This afternoon I went to see "Angels and Demons" with some friends because we wanted to see some pretty scenery and weren't feeling too picky about plot. Good thing that we weren't.
This sequel to "The Da Vinci Code" is such preposterous rubbish that it's unintentionally hilarious at times. Oh, I knew it was going to be garbage. I went to go see the city of Rome, both real and re-created, and to giggle at the flick with my buddies -- and I did just that. (Why, yes, we went for a matinee so we wouldn't have to pay full price. We knew it was going to be bad!)
For an idea of just what a ludicrously contemptible narrative mess this flick was, try reading this review or, even better, this fabulously furious takedown by a British critic. The ever-readable Kurt Loder disassembles it adroitly and adds an astute observation of which religions are OK to offend in Hollywood and which aren't.

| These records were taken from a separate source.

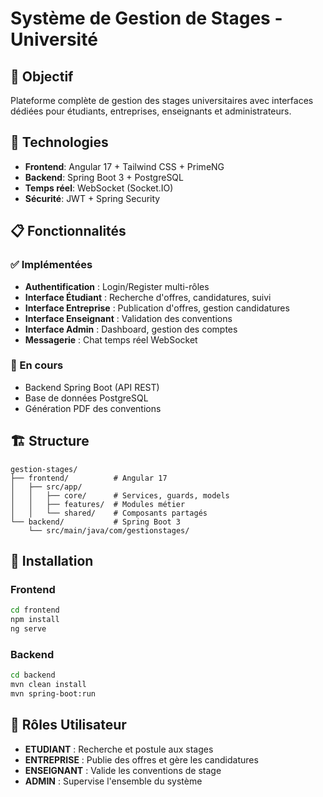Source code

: # Système de Gestion de Stages - Université

## 🎯 Objectif
Plateforme complète de gestion des stages universitaires avec interfaces dédiées pour étudiants, entreprises, enseignants et administrateurs.

## 🚀 Technologies
- **Frontend**: Angular 17 + Tailwind CSS + PrimeNG
- **Backend**: Spring Boot 3 + PostgreSQL
- **Temps réel**: WebSocket (Socket.IO)
- **Sécurité**: JWT + Spring Security

## 📋 Fonctionnalités

### ✅ Implémentées
- **Authentification** : Login/Register multi-rôles
- **Interface Étudiant** : Recherche d'offres, candidatures, suivi
- **Interface Entreprise** : Publication d'offres, gestion candidatures  
- **Interface Enseignant** : Validation des conventions
- **Interface Admin** : Dashboard, gestion des comptes
- **Messagerie** : Chat temps réel WebSocket

### 🔄 En cours
- Backend Spring Boot (API REST)
- Base de données PostgreSQL
- Génération PDF des conventions

## 🏗️ Structure
```
gestion-stages/
├── frontend/          # Angular 17
│   ├── src/app/
│   │   ├── core/      # Services, guards, models
│   │   ├── features/  # Modules métier
│   │   └── shared/    # Composants partagés
└── backend/           # Spring Boot 3
    └── src/main/java/com/gestionstages/
```

## 🚀 Installation

### Frontend
```bash
cd frontend
npm install
ng serve
```

### Backend  
```bash
cd backend
mvn clean install
mvn spring-boot:run
```

## 👥 Rôles Utilisateur
- **ETUDIANT** : Recherche et postule aux stages
- **ENTREPRISE** : Publie des offres et gère les candidatures
- **ENSEIGNANT** : Valide les conventions de stage
- **ADMIN** : Supervise l'ensemble du système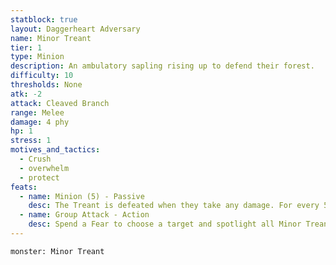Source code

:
 ```yaml
---
statblock: true
layout: Daggerheart Adversary
name: Minor Treant
tier: 1
type: Minion
description: An ambulatory sapling rising up to defend their forest.
difficulty: 10
thresholds: None
atk: -2
attack: Cleaved Branch
range: Melee
damage: 4 phy
hp: 1
stress: 1
motives_and_tactics:
  - Crush
  - overwhelm
  - protect
feats:
  - name: Minion (5) - Passive
    desc: The Treant is defeated when they take any damage. For every 5 damage a PC deals to the Treant, defeat an additional Minion within range the attack would succeed against.
  - name: Group Attack - Action
    desc: Spend a Fear to choose a target and spotlight all Minor Treants within Close range of them. Those Minions move into Melee range of the target and make one shared attack roll. On a success, they deal 4 physical damage each. Combine this damage.
---
```


```statblock
monster: Minor Treant
```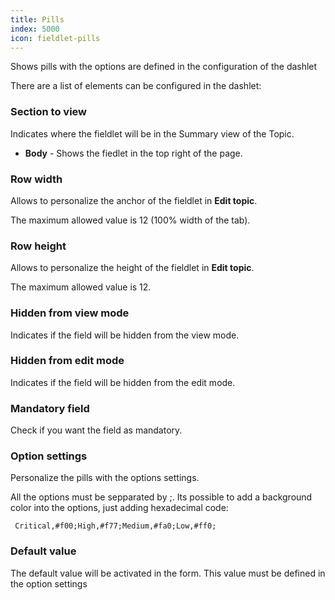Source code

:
 ```yaml
---
title: Pills
index: 5000
icon: fieldlet-pills
---
```


Shows pills with the options are defined in the configuration of the dashlet

There are a list of elements can be configured in the dashlet:

### Section to view

Indicates where the fieldlet will be in the Summary view of the Topic.

- **Body** - Shows the fiedlet in the top right of the page.

### Row width

Allows to personalize the anchor of the fieldlet in **Edit topic**.

The maximum allowed value is 12 (100% width of the tab).

### Row height

Allows to personalize the height of the fieldlet in **Edit topic**.

The maximum allowed value is 12.

### Hidden from view mode

Indicates if the field will be hidden from the view mode.

### Hidden from edit mode

Indicates if the field will be hidden from the edit mode.

### Mandatory field

Check if you want the field as mandatory.

### Option settings

Personalize the pills with the options settings.

All the options must be sepparated by ;. Its possible to add a background color into the options, just adding
hexadecimal code:

     Critical,#f00;High,#f77;Medium,#fa0;Low,#ff0;

### Default value

The default value will be activated in the form. This value must be defined in the option settings

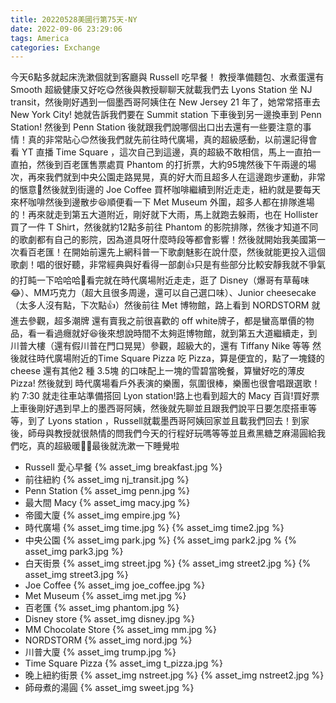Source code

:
 ```yaml
---
title: 20220528美國行第75天-NY
date: 2022-09-06 23:29:06
tags: America
categories: Exchange
---
```

今天6點多就起床洗漱個就到客廳與 Russell 吃早餐！ 教授準備麵包、水煮蛋還有 Smooth 超級健康又好吃😋然後與教授聊聊天就載我們去 Lyons Station 坐 NJ transit，然後剛好遇到一個墨西哥阿姨住在 New Jersey 21 年了，她常常搭車去 New York City! 她就告訴我們要在 Summit station 下車後到另一邊換車到 Penn Station! 然後到 Penn Station 後就跟我們說哪個出口出去還有一些要注意的事情！真的非常貼心😊然後我們就先前往時代廣場，真的超級感動，以前還記得會看 YT 直播 Time Square ，這次自己到這邊，真的超級不敢相信，馬上一直拍一直拍，然後到百老匯售票處買 Phantom 的打折票，大約95塊然後下午兩邊的場次，再來我們就到中央公園走路晃晃，真的好大而且超多人在這邊跑步運動，非常的愜意💪然後就到街邊的 Joe Coffee 買杯咖啡繼續到附近走走，紐約就是要每天來杯咖啡然後到邊散步😆順便看一下 Met Museum 外圍，超多人都在排隊進場的！再來就走到第五大道附近，剛好就下大雨，馬上就跑去躲雨，也在 Hollister 買了一件 T Shirt，然後就約12點多前往 Phantom 的影院排隊，然後才知道不同的歌劇都有自己的影院，因為道具呀什麼時段等都會影響！然後就開始我美國第一次看百老匯！在開始前還先上網科普一下歌劇魅影在說什麼，然後就能更投入這個歌劇！唱的很好聽，非常經典與好看得一部劇👍只是有些部分比較安靜我就不爭氣的打盹一下哈哈哈🤣看完就在時代廣場附近走走，逛了 Disney（爆哥有草莓味😂）、MM巧克力（超大且很多周邊，還可以自己選口味）、Junior cheesecake（太多人沒有點，下次點👍）然後前往 Met 博物館，路上看到 NORDSTORM 就進去參觀，超多潮牌 還有賣我之前很喜歡的 off white牌子，都是蠻高單價的物品，看一看過癮就好😆後來想說時間不太夠逛博物館，就到第五大道繼續走，到川普大樓（還有假川普在門口晃晃）參觀，超級大的，還有 Tiffany Nike 等等 然後就往時代廣場附近的Time Square Pizza 吃 Pizza，算是便宜的，點了一塊錢的 cheese 還有其他2 種 3.5塊 的口味配上一塊的雪碧當晚餐，算蠻好吃的薄皮 Pizza! 然後就到 時代廣場看戶外表演的樂團，氛圍很棒，樂團也很會唱跟選歌！約 7:30 就走往車站準備搭回 Lyon station!路上也看到超大的 Macy 百貨!買好票上車後剛好遇到早上的墨西哥阿姨，然後就先聊並且跟我們說平日要怎麼搭車等等，到了 Lyons station ，Russell就載墨西哥阿姨回家並且載我們回去！到家後，師母與教授就很熱情的問我們今天的行程好玩嗎等等並且煮黑糖芝麻湯圓給我們吃，真的超級暖🍎😍最後就洗漱一下睡覺啦

- Russell 愛心早餐
{% asset_img breakfast.jpg %}
- 前往紐約
{% asset_img nj_transit.jpg %}
- Penn Station
{% asset_img penn.jpg %}
- 最大間 Macy
{% asset_img macy.jpg %}
- 帝國大廈
{% asset_img empire.jpg %}
- 時代廣場
{% asset_img time.jpg %}
{% asset_img time2.jpg %}
- 中央公園
{% asset_img park.jpg %}
{% asset_img park2.jpg %
{% asset_img park3.jpg %}
- 白天街景
{% asset_img street.jpg %}
{% asset_img street2.jpg %}
{% asset_img street3.jpg %}
- Joe Coffee
{% asset_img joe_coffee.jpg %}
- Met Museum
{% asset_img met.jpg %}
- 百老匯
{% asset_img phantom.jpg %}
- Disney store
{% asset_img disney.jpg %}
- MM Chocolate Store
{% asset_img mm.jpg %}
- NORDSTORM
{% asset_img nord.jpg %}
- 川普大廈
{% asset_img trump.jpg %}
- Time Square Pizza
{% asset_img t_pizza.jpg %}
- 晚上紐約街景
{% asset_img nstreet.jpg %}
{% asset_img nstreet2.jpg %}
- 師母煮的湯圓
{% asset_img sweet.jpg %}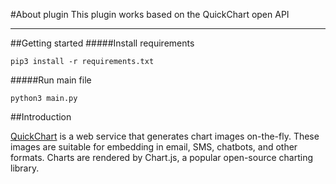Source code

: #About plugin
This plugin works based on the QuickChart open API
____________________________________________________

##Getting started
#####Install requirements
```
pip3 install -r requirements.txt
```

#####Run main file
```
python3 main.py
```


##Introduction

[QuickChart](https://quickchart.io/documentation/) is a web service that generates chart images on-the-fly. These images are suitable for embedding in email, SMS, chatbots, and other formats. Charts are rendered by Chart.js, a popular open-source charting library.
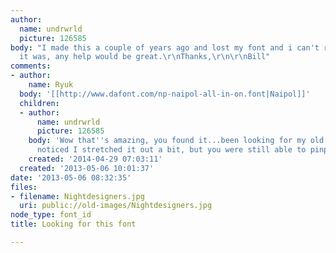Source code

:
 ```yaml
---
author:
  name: undrwrld
  picture: 126585
body: "I made this a couple of years ago and lost my font and i can't remember what
  it was, any help would be great.\r\nThanks,\r\n\r\nBill"
comments:
- author:
    name: Ryuk
  body: '[[http://www.dafont.com/np-naipol-all-in-on.font|Naipol]]'
  children:
  - author:
      name: undrwrld
      picture: 126585
    body: 'Wow that''s amazing, you found it...been looking for my old font for years!  I
      noticed I stretched it out a bit, but you were still able to pinpoint it! '
    created: '2014-04-29 07:03:11'
  created: '2013-05-06 10:01:37'
date: '2013-05-06 08:32:35'
files:
- filename: Nightdesigners.jpg
  uri: public://old-images/Nightdesigners.jpg
node_type: font_id
title: Looking for this font

---
```

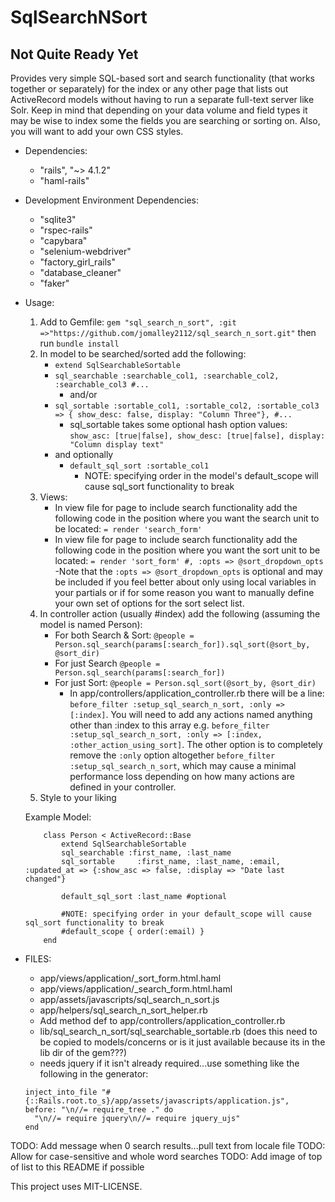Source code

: # SqlSearchNSort #

## Not Quite Ready Yet ##

Provides very simple SQL-based sort and search functionality (that works together or separately) for the index or any other page that lists out ActiveRecord models without having to run a separate full-text server like Solr. Keep in mind that depending on your data volume and field types it may be wise to index some the fields you are searching or sorting on. Also, you will want to add your own CSS styles.

- Dependencies:
	- "rails", "~> 4.1.2"
  - "haml-rails"

- Development Environment Dependencies:
	- "sqlite3"
	- "rspec-rails"
	- "capybara"
	- "selenium-webdriver"
	- "factory_girl_rails"
	- "database_cleaner"
	- "faker"

- Usage: 
	1. Add to Gemfile: `gem "sql_search_n_sort", :git =>"https://github.com/jomalley2112/sql_search_n_sort.git"`
	then run `bundle install`
	2. In model to be searched/sorted add the following:
		- `extend SqlSearchableSortable`
		- `sql_searchable :searchable_col1, :searchable_col2, :searchable_col3 #...`
			- and/or
		- `sql_sortable :sortable_col1, :sortable_col2, :sortable_col3 => { show_desc: false, display: "Column Three"}, #...`
			- sql_sortable takes some optional hash option values: `show_asc: [true|false], show_desc: [true|false], display: "Column display text"`
		- and optionally
			-	`default_sql_sort :sortable_col1`
				- NOTE: specifying order in the model's default_scope will cause sql_sort functionality to break
	3. Views: 
		- In view file for page to include search functionality add the following code in the position where you want the search unit to be located: `= render 'search_form'`
		- In view file for page to include search functionality add the following code in the position where you want the sort unit to be located: `= render 'sort_form' #, :opts => @sort_dropdown_opts`
			-Note that the `:opts => @sort_dropdown_opts` is optional and may be included if you feel better about only using local variables in your partials or if for some reason you want to manually define your own set of options for the sort select list.
	4. In controller action (usually #index) add the following (assuming the model is named Person):
		- For both Search & Sort:
	  `@people = Person.sql_search(params[:search_for]).sql_sort(@sort_by, @sort_dir)`
		- For just Search
		`@people = Person.sql_search(params[:search_for])`
		- For just Sort:
		`@people = Person.sql_sort(@sort_by, @sort_dir)`
			- In app/controllers/application_controller.rb there will be a line: `before_filter :setup_sql_search_n_sort, :only => [:index]`. You will need to add any actions named anything other than :index to this array e.g. `before_filter :setup_sql_search_n_sort, :only => [:index, :other_action_using_sort]`. The other option is to completely remove the `:only` option altogether `before_filter :setup_sql_search_n_sort`, which may cause a minimal performance loss depending on how many actions are defined in your controller.
	5. Style to your liking


	Example Model:
	```
		class Person < ActiveRecord::Base
			extend SqlSearchableSortable
			sql_searchable :first_name, :last_name
			sql_sortable 	 :first_name, :last_name, :email, :updated_at => {:show_asc => false, :display => "Date last changed"}
			
			default_sql_sort :last_name #optional
			
			#NOTE: specifying order in your default_scope will cause sql_sort functionality to break
			#default_scope { order(:email) }
		end
	```

- FILES:
	- app/views/application/_sort_form.html.haml
	- app/views/application/_search_form.html.haml
	- app/assets/javascripts/sql_search_n_sort.js
	- app/helpers/sql_search_n_sort_helper.rb
	- Add method def to app/controllers/application_controller.rb
	- lib/sql_search_n_sort/sql_searchable_sortable.rb (does this need to be copied to models/concerns or is it
		just available because its in the lib dir of the gem???)
	- needs jquery if it isn't already required...use something like the following in the generator:
	```
	inject_into_file "#{::Rails.root.to_s}/app/assets/javascripts/application.js",
    before: "\n//= require_tree ." do
      "\n//= require jquery\n//= require jquery_ujs"
    end
  ```
  
TODO: Add message when 0 search results...pull text from locale file
TODO: Allow for case-sensitive and whole word searches
TODO: Add image of top of list to this README if possible


This project uses MIT-LICENSE.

All I'm going to say is: anti-matter shows up in the script. Anti-matter? Is this flick suffering from "Star Trek"-envy? Well, it SHOULD. Trek was a great bit of entertainment. "Angels and Demons" will make you laugh -- precisely because it doesn't intend to. It's a towering inanity all around.
Tom Hanks' unbelievably boring Harvard professor character is the anti-Indiana Jones. By this point, Harvard's probably wishing that Dan Brown had identified the Langdon character as a Yalie instead -- hey, let some other campus get stuck with this pompous, pedantic windbag! And poor old Ewan McGregor. As an energetic young papal aide, he's the only character who seems to have even a faint glimmer of a personality, and he (spoiler alert) naturally turns out to be a total psychotic nutcase who finally decides he'll get a head start on going to hell by setting himself on fire. Well, that wasn't quite what I meant when earlier I'd said that McGregor could be kind of hot.
Grade for the flick: C. Rotten Tomatoes gives it 37%.
Also, a public service announcement: Dan Brown is a complete and shameless hack who has made his fortune from mangling every kind of history and from marketing a blatant hostility to the Roman Catholic Church that I (not a Catholic) find completely revolting.